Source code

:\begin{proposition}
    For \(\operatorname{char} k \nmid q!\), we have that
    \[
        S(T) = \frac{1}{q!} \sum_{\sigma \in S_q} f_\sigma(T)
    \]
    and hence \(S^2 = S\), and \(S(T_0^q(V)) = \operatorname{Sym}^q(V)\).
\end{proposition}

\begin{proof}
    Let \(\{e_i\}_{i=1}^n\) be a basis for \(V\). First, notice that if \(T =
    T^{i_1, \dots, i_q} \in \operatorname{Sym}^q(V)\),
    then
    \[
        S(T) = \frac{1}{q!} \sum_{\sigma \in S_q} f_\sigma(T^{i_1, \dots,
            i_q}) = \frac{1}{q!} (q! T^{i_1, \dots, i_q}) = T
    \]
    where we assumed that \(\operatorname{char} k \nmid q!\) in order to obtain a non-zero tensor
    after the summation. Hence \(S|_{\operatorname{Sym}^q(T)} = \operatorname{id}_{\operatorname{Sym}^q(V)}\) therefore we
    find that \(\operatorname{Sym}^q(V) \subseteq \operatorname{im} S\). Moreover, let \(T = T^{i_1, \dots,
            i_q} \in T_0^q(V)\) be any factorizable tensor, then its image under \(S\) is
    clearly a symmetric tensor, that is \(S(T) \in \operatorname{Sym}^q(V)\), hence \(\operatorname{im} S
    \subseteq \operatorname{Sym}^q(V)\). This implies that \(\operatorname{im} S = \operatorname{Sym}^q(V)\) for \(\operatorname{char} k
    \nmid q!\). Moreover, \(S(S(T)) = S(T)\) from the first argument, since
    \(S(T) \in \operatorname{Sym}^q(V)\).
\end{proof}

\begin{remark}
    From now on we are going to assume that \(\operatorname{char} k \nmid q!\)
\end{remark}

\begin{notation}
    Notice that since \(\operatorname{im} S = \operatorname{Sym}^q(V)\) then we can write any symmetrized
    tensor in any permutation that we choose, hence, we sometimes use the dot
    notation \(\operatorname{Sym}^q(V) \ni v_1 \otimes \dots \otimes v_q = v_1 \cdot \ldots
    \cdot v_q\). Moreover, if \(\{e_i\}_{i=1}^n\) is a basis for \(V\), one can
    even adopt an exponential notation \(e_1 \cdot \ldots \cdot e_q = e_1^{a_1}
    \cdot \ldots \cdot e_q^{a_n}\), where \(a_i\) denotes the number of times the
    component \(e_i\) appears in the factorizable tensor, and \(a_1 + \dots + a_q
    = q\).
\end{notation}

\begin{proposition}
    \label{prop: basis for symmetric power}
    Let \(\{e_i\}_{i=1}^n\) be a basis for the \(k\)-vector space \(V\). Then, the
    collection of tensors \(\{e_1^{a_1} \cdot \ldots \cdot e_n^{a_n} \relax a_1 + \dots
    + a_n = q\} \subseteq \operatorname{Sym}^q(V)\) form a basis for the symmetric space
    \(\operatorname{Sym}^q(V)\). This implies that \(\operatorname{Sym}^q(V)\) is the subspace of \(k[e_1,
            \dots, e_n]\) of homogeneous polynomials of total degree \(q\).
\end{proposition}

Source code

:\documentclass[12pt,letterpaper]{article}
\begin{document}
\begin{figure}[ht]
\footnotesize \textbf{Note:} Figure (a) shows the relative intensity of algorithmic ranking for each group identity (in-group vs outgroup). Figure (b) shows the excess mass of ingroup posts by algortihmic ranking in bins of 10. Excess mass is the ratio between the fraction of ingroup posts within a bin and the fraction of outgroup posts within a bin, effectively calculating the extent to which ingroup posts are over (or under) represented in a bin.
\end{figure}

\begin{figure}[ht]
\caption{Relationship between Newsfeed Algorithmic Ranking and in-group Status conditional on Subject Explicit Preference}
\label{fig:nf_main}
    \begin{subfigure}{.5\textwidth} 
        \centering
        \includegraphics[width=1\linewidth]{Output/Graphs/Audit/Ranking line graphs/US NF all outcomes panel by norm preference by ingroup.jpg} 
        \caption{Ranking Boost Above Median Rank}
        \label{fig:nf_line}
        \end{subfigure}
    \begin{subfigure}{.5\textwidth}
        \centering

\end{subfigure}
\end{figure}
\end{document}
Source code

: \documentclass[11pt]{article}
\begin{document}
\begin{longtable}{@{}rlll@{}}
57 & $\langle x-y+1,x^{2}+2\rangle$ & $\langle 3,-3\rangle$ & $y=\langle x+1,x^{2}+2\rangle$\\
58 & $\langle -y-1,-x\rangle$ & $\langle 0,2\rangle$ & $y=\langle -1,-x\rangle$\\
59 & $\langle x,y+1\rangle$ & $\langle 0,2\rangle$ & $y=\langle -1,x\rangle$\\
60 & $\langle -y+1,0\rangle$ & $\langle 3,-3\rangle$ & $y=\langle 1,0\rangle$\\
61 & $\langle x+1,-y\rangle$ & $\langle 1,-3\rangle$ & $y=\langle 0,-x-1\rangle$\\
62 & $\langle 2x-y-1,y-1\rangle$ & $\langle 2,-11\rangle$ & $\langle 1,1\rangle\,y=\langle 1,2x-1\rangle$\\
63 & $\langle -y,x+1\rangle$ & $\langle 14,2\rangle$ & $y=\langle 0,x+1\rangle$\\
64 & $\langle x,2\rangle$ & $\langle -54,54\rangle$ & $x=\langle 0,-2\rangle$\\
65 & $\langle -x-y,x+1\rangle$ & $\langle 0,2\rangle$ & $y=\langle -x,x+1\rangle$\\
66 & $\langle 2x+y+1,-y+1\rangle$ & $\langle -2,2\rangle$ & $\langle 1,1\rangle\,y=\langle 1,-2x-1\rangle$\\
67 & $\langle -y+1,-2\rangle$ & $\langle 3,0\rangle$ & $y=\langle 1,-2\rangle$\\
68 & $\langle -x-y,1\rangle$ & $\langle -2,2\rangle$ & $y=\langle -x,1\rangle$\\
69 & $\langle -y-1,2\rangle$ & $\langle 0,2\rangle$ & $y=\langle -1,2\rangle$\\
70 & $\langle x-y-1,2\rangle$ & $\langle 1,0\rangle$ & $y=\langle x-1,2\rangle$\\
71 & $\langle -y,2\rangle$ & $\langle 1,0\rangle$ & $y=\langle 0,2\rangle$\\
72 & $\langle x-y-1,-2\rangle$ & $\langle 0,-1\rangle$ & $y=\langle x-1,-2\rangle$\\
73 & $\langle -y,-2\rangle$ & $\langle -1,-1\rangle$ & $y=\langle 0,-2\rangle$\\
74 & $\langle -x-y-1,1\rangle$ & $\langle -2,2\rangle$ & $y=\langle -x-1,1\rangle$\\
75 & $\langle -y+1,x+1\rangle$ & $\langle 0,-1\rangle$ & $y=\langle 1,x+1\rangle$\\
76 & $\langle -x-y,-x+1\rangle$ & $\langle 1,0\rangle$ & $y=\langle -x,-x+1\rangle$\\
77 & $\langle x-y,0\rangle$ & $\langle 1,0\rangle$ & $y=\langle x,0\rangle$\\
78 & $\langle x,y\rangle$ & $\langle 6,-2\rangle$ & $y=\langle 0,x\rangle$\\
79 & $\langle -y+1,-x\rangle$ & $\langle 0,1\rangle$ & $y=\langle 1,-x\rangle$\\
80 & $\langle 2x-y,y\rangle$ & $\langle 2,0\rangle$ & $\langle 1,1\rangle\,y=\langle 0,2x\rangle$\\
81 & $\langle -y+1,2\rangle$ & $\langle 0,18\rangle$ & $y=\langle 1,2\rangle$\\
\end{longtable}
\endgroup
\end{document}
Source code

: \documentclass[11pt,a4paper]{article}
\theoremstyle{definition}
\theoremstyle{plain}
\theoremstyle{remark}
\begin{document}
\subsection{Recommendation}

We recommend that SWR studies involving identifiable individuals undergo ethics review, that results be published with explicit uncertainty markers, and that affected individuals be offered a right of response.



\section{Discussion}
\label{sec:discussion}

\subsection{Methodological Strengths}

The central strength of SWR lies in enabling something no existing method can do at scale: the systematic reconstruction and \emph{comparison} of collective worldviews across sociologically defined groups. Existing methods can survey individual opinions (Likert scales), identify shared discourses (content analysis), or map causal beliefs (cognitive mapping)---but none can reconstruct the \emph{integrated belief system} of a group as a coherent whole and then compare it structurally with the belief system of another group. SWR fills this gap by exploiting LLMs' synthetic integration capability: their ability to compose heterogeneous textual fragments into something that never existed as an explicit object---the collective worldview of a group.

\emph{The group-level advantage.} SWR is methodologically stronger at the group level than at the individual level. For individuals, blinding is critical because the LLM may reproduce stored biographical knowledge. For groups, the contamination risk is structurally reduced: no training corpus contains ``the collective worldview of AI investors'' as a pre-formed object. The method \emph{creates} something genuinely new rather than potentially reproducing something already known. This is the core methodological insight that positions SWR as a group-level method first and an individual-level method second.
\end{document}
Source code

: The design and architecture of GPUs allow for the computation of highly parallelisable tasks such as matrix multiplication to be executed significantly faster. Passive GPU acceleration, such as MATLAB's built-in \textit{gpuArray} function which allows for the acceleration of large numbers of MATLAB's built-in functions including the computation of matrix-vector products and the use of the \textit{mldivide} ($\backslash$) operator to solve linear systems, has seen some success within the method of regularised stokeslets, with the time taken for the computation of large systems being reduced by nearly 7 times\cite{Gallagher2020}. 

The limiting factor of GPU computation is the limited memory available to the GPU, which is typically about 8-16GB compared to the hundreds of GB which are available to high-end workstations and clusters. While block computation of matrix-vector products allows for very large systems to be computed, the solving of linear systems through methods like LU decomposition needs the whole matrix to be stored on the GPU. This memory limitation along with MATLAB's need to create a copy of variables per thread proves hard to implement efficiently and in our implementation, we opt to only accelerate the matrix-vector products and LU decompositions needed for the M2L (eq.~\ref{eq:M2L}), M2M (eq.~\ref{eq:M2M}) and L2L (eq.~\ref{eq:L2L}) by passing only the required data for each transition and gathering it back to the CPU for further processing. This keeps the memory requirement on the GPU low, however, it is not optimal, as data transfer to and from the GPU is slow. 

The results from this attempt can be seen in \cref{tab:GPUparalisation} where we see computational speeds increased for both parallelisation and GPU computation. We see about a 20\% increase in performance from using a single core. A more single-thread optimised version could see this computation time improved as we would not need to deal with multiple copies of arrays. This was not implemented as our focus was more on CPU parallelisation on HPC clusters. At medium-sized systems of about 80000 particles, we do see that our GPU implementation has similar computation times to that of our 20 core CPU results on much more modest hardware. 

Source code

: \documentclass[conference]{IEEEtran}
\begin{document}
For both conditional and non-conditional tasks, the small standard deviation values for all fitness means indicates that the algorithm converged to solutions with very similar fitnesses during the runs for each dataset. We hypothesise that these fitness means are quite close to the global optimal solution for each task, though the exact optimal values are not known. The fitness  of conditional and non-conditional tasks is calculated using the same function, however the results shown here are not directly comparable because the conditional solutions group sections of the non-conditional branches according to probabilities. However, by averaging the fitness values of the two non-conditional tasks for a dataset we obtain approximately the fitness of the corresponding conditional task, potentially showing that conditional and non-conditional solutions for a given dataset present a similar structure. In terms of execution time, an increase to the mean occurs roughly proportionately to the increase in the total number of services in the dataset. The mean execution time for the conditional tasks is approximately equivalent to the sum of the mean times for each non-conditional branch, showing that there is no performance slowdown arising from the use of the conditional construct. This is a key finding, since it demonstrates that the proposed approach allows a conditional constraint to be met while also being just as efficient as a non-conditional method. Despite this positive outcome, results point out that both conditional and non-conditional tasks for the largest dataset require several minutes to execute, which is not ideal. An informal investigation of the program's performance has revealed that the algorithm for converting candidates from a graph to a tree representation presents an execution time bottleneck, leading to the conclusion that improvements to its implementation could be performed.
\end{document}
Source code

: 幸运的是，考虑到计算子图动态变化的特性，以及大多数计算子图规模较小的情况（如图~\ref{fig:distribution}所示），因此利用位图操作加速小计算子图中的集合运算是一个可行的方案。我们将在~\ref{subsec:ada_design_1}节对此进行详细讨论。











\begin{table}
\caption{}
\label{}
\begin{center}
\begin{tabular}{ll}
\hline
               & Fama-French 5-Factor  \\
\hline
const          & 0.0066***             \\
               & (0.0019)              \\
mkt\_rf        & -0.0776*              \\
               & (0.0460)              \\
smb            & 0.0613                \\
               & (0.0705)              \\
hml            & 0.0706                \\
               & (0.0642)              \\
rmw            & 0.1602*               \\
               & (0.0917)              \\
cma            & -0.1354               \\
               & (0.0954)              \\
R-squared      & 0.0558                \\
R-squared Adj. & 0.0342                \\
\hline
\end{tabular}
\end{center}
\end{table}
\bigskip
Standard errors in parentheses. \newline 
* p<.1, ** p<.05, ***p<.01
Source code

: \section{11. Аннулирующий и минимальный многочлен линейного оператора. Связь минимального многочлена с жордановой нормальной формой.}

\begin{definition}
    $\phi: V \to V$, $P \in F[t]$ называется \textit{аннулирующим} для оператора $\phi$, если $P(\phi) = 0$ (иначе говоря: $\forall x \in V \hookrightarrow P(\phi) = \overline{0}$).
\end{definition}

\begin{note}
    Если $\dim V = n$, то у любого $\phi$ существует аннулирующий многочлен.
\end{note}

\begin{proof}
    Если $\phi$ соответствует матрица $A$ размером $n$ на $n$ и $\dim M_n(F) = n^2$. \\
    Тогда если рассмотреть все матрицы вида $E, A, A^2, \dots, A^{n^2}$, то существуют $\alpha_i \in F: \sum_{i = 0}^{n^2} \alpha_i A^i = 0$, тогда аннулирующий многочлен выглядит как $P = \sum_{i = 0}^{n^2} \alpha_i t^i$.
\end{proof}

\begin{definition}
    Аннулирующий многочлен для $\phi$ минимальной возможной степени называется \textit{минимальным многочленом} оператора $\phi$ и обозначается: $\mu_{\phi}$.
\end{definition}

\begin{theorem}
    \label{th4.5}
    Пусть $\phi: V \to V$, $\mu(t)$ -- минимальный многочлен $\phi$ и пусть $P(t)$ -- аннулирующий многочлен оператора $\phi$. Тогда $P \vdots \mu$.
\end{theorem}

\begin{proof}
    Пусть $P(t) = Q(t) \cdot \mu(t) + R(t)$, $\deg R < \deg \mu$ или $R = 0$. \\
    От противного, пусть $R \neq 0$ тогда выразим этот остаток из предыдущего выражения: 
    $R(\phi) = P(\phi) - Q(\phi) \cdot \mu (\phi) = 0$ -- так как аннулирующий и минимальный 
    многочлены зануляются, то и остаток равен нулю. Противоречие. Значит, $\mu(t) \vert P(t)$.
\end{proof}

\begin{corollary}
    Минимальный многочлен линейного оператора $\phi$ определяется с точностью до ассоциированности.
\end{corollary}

**WHAT THE TASK REQUIRES:**
Within the listing above, tally the lines where the word "caption" occurs and write only the total.

**ANSWER SECTION:**
3